** Data for analysis follows **
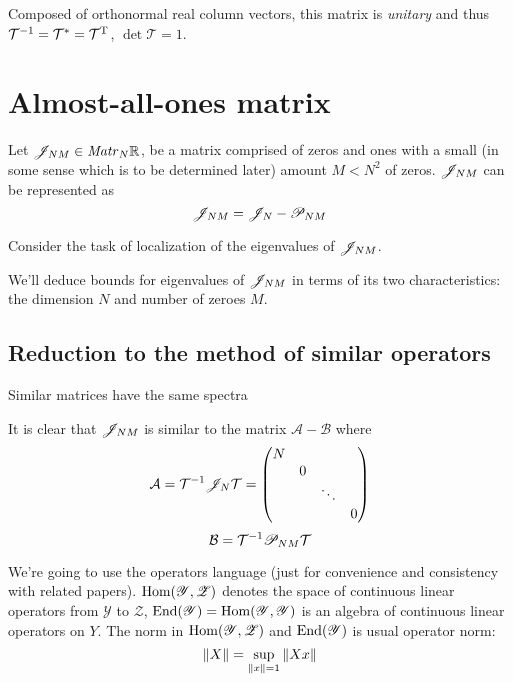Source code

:\documentclass{article}
\begin{document}
\begin{propose}
    Composed of orthonormal real column vectors, this matrix is \emph{unitary}
    and thus $\mathcal T^{-1} = \mathcal T^{\mathrm{*}} = \mathcal T^{\mathrm{T}}$,
    $\det\mathcal T = 1$.
\end{propose}


\section{Almost-all-ones matrix}
Let $\mathscr{J}_{{N}{M}}\in\mathit{Matr}_{N} {\mathbb{R}}$, be a matrix comprised of zeros and ones
with a small (in some sense which is to be determined later) amount $M<N^2$ of zeros.
$\mathscr{J}_{{N}{M}}$ can be represented as
$$\mathscr{J}_{{N}{M}} = \mathscr{J}_{N} - \mathscr{P}_{{N}{M}}$$

Consider the task of localization of the eigenvalues of $\mathscr{J}_{{N}{M}}$.

We'll deduce bounds for eigenvalues of $\mathscr{J}_{{N}{M}}$
in terms of its two characteristics: the dimension $N$ and number of zeroes $M$.

\subsection{Reduction to the method of similar operators}

\begin{propose}
    Similar matrices have the same spectra
\end{propose}

It is clear that $\mathscr{J}_{{N}{M}}$ is similar to the matrix $\mathcal A - \mathcal B$ where
$$\mathcal A = {\mathcal T}^{-1}{\mathscr{J}_{N}}{\mathcal T}
= \begin{pmatrix}
    N &   &        & \\
      & 0 &        & \\
      &   & \ddots & \\
      &   &        & 0
\end{pmatrix}$$
$$\mathcal B = {\mathcal T}^{-1}{\mathscr{P}_{{N}{M}}}{\mathcal T}$$


We're going to use the operators language (just for convenience and consistency with related papers).
$\mathrm{Hom}({\mathscr Y},{\mathscr Z})$ denotes the space of continuous linear operators
from $\mathscr Y$ to $\mathscr Z$,
$\mathrm{End}({\mathscr Y}) = \mathrm{Hom}({\mathscr Y},{\mathscr Y})$ is an algebra of continuous linear operators on $Y$.
The norm in $\mathrm{Hom}({\mathscr Y},{\mathscr Z})$ and $\mathrm{End}({\mathscr Y})$ is usual operator norm:
$$\left\|{X}\right\| = \sup_{\left\|{x}\right\| = 1}{\left\|{X x}\right\|}$$
\end{document}
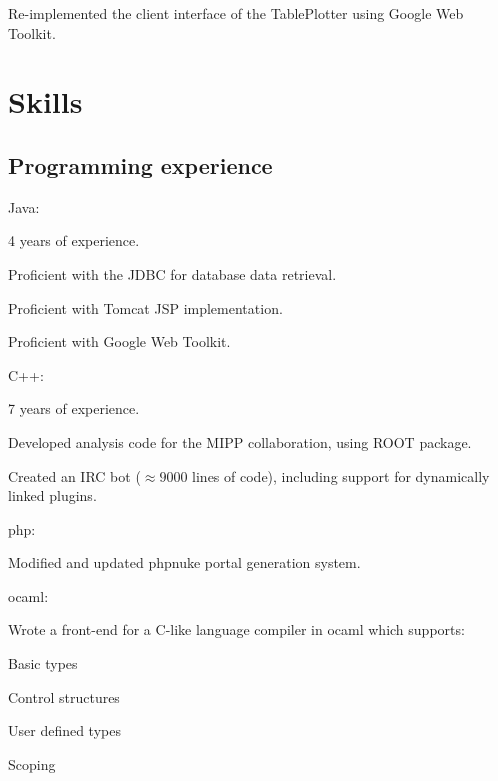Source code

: \documentclass{resume}
\begin{document}
\begin{compactitem}
  \item Re-implemented the client interface of the TablePlotter using Google Web Toolkit.
\end{compactitem}

\section{Skills}

\subsection{Programming experience}
\begin{compactitem}
  \item{Java:}
  \begin{compactitem}
    \item 4 years of experience.
    \item Proficient with the JDBC for database data retrieval. 
    \item Proficient with Tomcat JSP implementation.
    \item Proficient with Google Web Toolkit.
  \end{compactitem}

  \item{C++:}
  \begin{compactitem}
    \item 7 years of experience.
    \item Developed analysis code for the MIPP collaboration, using ROOT package.
    \item Created an IRC bot ($\approx 9000$ lines of code), including support for dynamically linked plugins.
  \end{compactitem}
  \item{php:}
  \begin{compactitem}
    \item Modified and updated phpnuke portal generation system.
  \end{compactitem}
  \item{ocaml:}
  \begin{compactitem}
    \item Wrote a front-end for a C-like language compiler in ocaml which supports:
    \begin{compactitem}
      \item Basic types
      \item Control structures
      \item User defined types
      \item Scoping
    \end{compactitem}
  \end{compactitem}
\end{compactitem}
\end{document}

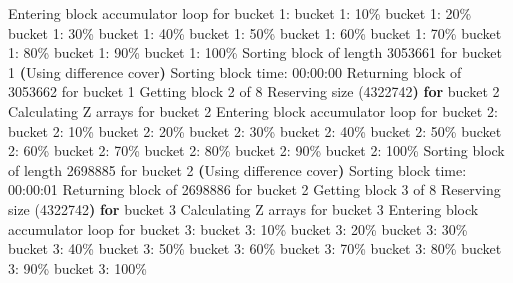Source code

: \documentclass[
  letterpaper,
  DIV=11,
  numbers=noendperiod]{scrartcl}
\newenvironment{Shaded}{\begin{snugshade}}{\end{snugshade}}
\newcommand{\ControlFlowTok}[1]{\textcolor[rgb]{0.00,0.23,0.31}{\textbf{#1}}}
\newcommand{\ErrorTok}[1]{\textcolor[rgb]{0.68,0.00,0.00}{#1}}
\newcommand{\ExtensionTok}[1]{\textcolor[rgb]{0.00,0.23,0.31}{#1}}
\newcommand{\KeywordTok}[1]{\textcolor[rgb]{0.00,0.23,0.31}{\textbf{#1}}}
\newcommand{\NormalTok}[1]{\textcolor[rgb]{0.00,0.23,0.31}{#1}}
\begin{document}
\begin{Shaded}
\begin{Highlighting}[]
  \ExtensionTok{Entering}\NormalTok{ block accumulator loop for bucket 1:}
  \ExtensionTok{bucket}\NormalTok{ 1: 10\%}
  \ExtensionTok{bucket}\NormalTok{ 1: 20\%}
  \ExtensionTok{bucket}\NormalTok{ 1: 30\%}
  \ExtensionTok{bucket}\NormalTok{ 1: 40\%}
  \ExtensionTok{bucket}\NormalTok{ 1: 50\%}
  \ExtensionTok{bucket}\NormalTok{ 1: 60\%}
  \ExtensionTok{bucket}\NormalTok{ 1: 70\%}
  \ExtensionTok{bucket}\NormalTok{ 1: 80\%}
  \ExtensionTok{bucket}\NormalTok{ 1: 90\%}
  \ExtensionTok{bucket}\NormalTok{ 1: 100\%}
  \ExtensionTok{Sorting}\NormalTok{ block of length 3053661 for bucket 1}
  \KeywordTok{(}\ExtensionTok{Using}\NormalTok{ difference cover}\KeywordTok{)}
  \ExtensionTok{Sorting}\NormalTok{ block time: 00:00:00}
\ExtensionTok{Returning}\NormalTok{ block of 3053662 for bucket 1}
\ExtensionTok{Getting}\NormalTok{ block 2 of 8}
  \ExtensionTok{Reserving}\NormalTok{ size }\ErrorTok{(}\ExtensionTok{4322742}\KeywordTok{)} \ControlFlowTok{for}\NormalTok{ bucket }\ExtensionTok{2}
  \ExtensionTok{Calculating}\NormalTok{ Z arrays for bucket 2}
  \ExtensionTok{Entering}\NormalTok{ block accumulator loop for bucket 2:}
  \ExtensionTok{bucket}\NormalTok{ 2: 10\%}
  \ExtensionTok{bucket}\NormalTok{ 2: 20\%}
  \ExtensionTok{bucket}\NormalTok{ 2: 30\%}
  \ExtensionTok{bucket}\NormalTok{ 2: 40\%}
  \ExtensionTok{bucket}\NormalTok{ 2: 50\%}
  \ExtensionTok{bucket}\NormalTok{ 2: 60\%}
  \ExtensionTok{bucket}\NormalTok{ 2: 70\%}
  \ExtensionTok{bucket}\NormalTok{ 2: 80\%}
  \ExtensionTok{bucket}\NormalTok{ 2: 90\%}
  \ExtensionTok{bucket}\NormalTok{ 2: 100\%}
  \ExtensionTok{Sorting}\NormalTok{ block of length 2698885 for bucket 2}
  \KeywordTok{(}\ExtensionTok{Using}\NormalTok{ difference cover}\KeywordTok{)}
  \ExtensionTok{Sorting}\NormalTok{ block time: 00:00:01}
\ExtensionTok{Returning}\NormalTok{ block of 2698886 for bucket 2}
\ExtensionTok{Getting}\NormalTok{ block 3 of 8}
  \ExtensionTok{Reserving}\NormalTok{ size }\ErrorTok{(}\ExtensionTok{4322742}\KeywordTok{)} \ControlFlowTok{for}\NormalTok{ bucket }\ExtensionTok{3}
  \ExtensionTok{Calculating}\NormalTok{ Z arrays for bucket 3}
  \ExtensionTok{Entering}\NormalTok{ block accumulator loop for bucket 3:}
  \ExtensionTok{bucket}\NormalTok{ 3: 10\%}
  \ExtensionTok{bucket}\NormalTok{ 3: 20\%}
  \ExtensionTok{bucket}\NormalTok{ 3: 30\%}
  \ExtensionTok{bucket}\NormalTok{ 3: 40\%}
  \ExtensionTok{bucket}\NormalTok{ 3: 50\%}
  \ExtensionTok{bucket}\NormalTok{ 3: 60\%}
  \ExtensionTok{bucket}\NormalTok{ 3: 70\%}
  \ExtensionTok{bucket}\NormalTok{ 3: 80\%}
  \ExtensionTok{bucket}\NormalTok{ 3: 90\%}
  \ExtensionTok{bucket}\NormalTok{ 3: 100\%}

\end{Highlighting}
\end{Shaded}
\end{document}
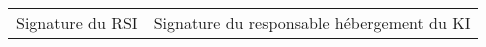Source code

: \documentclass{ki019}
\begin{document}
\pagestyle{empty}

\noindent

\section{}

\begin{center}


\end{center}

\vspace{-0.5cm}
\noindent
{}

\vspace{0.5cm}
\Large
\begin{tabular}{p{6cm}p{9.5cm}}
Signature du RSI & Signature du responsable hébergement du KI
\end{tabular}

\Footer{\today}
\end{document}
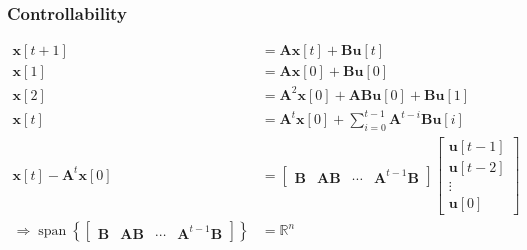 \documentclass[aspectratio=169]{beamer}
\newcommand{\R}{\mathbb{R}}
\begin{document}
\begin{frame}
    \frametitle{Controllability}

    \begin{align}
        \bm{x}[t + 1] &= \bm{Ax}[t] + \bm{Bu}[t] \\
        \bm{x}[1] &= \bm{Ax}[0] + \bm{Bu}[0] \\
        \bm{x}[2] &= \bm{A}^2 \bm{x}[0] + \bm{ABu}[0] + \bm{Bu}[1] \\
        \bm{x}[t] &= \bm{A}^t \bm{x}[0] + \sum_{i = 0}^{t - 1} \bm{A}^{t - i} \bm{Bu}[i] \\
        \bm{x}[t] - \bm{A}^t \bm{x}[0] &=
        \begin{bmatrix}
            \bm{B} & \bm{AB} & \cdots & \bm{A}^{t - 1} \bm{B}
        \end{bmatrix}
        \begin{bmatrix}
            \bm{u}[t - 1] \\
            \bm{u}[t - 2] \\ 
            \vdots \\
            \bm{u}[0]
        \end{bmatrix} \\
        \Rightarrow \operatorname{span}\left\{
        \begin{bmatrix}
            \bm{B} & \bm{AB} & \cdots & \bm{A}^{t - 1} \bm{B}
        \end{bmatrix}\right\} &= \R^n
    \end{align}
\end{frame}
\end{document}
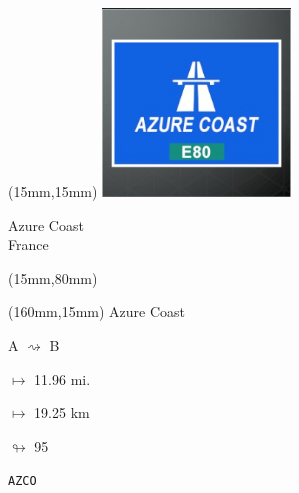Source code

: \begin{textblock*}{50mm}(15mm,15mm)%
\includegraphics[width=50mm]{LG/2015-05-20_00073.png}
\par Azure Coast\\ France
\end{textblock*}
\begin{textblock*}{185mm}(15mm,80mm)%
\end{textblock*}
\begin{textblock*}{40mm}(160mm,15mm)%
Azure Coast
\par A $\rightsquigarrow$ B
\Large
\par$\mapsto$ 11.96 mi.
\par$\mapsto$ 19.25 km
\par$\looparrowright$ 95
\par\hfill\tiny\tt AZCO\\
\end{textblock*}
\null\newpage

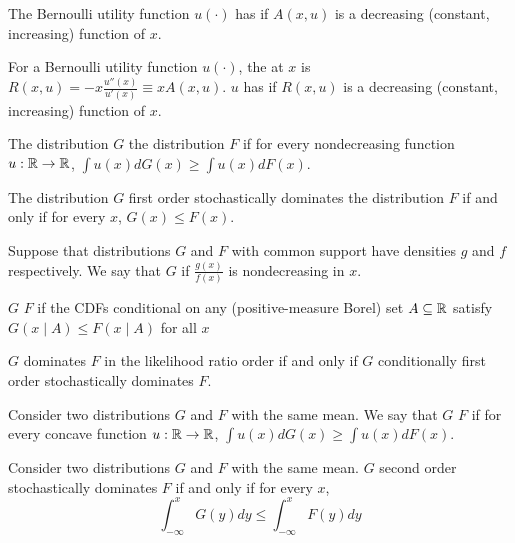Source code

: \documentclass[12pt]{article}
\begin{document}
\begin{definition}
	The Bernoulli utility function $u(\cdot)$ has  if $A(x,u)$ is a decreasing (constant, increasing) function of $x$.
\end{definition}

\begin{definition}
	For a Bernoulli utility function $u(\cdot)$, the  at $x$ is $R(x,u) = -x \frac{u''(x)}{u'(x)} \equiv xA(x,u)$. $u$ has  if $R(x,u)$ is a decreasing (constant, increasing) function of $x$.
\end{definition}

\begin{definition}
	The distribution $G$  the distribution $F$ if for every nondecreasing function $u: \mathbb{R} \to \mathbb{R}$, $\int u(x)dG(x) \ge \int u(x)dF(x)$. 
\end{definition}
\begin{proposition}
	The distribution $G$ first order stochastically dominates the distribution $F$ if and only if for every $x$, $G(x) \le F(x)$.
\end{proposition}

\begin{definition}
	Suppose that distributions $G$ and $F$ with common support have densities $g$ and $f$ respectively. We say that $G$  if $\frac{g(x)}{f(x)}$ is nondecreasing in $x$.
\end{definition}
\begin{definition}
	$G$  $F$ if the CDFs conditional on any (positive-measure Borel) set $A \subseteq \mathbb{R}$ satisfy $G(x \mid A) \le F(x \mid A)$ for all $x$
\end{definition}

\begin{proposition}
	$G$ dominates $F$ in the likelihood ratio order if and only if $G$ conditionally first order stochastically dominates $F$.
\end{proposition}

\begin{definition}
	Consider two distributions $G$ and $F$ with the same mean. We say that $G$  $F$ if for every concave function $u: \mathbb{R} \to \mathbb{R}$, $\int u(x)dG(x) \ge \int u(x) dF(x)$.
\end{definition}
\begin{proposition}
	Consider two distributions $G$ and $F$ with the same mean. $G$ second order stochastically dominates $F$ if and only if for every $x$,
	\[
	\int_{-\infty}^x G(y) dy \le \int_{-\infty}^x F(y)dy
	\]
\end{proposition}
\end{document}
** End of Data for analysis **
_Task brief_
Copy out nothing but the lines from the beginning of the records through the one that contains "zeros and ones". Skip the pictures.

_Task response_
Source code

:\documentclass{article}
\begin{document}
\begin{propose}
    Composed of orthonormal real column vectors, this matrix is \emph{unitary}
    and thus $\mathcal T^{-1} = \mathcal T^{\mathrm{*}} = \mathcal T^{\mathrm{T}}$,
    $\det\mathcal T = 1$.
\end{propose}


\section{Almost-all-ones matrix}
Let $\mathscr{J}_{{N}{M}}\in\mathit{Matr}_{N} {\mathbb{R}}$, be a matrix comprised of zeros and ones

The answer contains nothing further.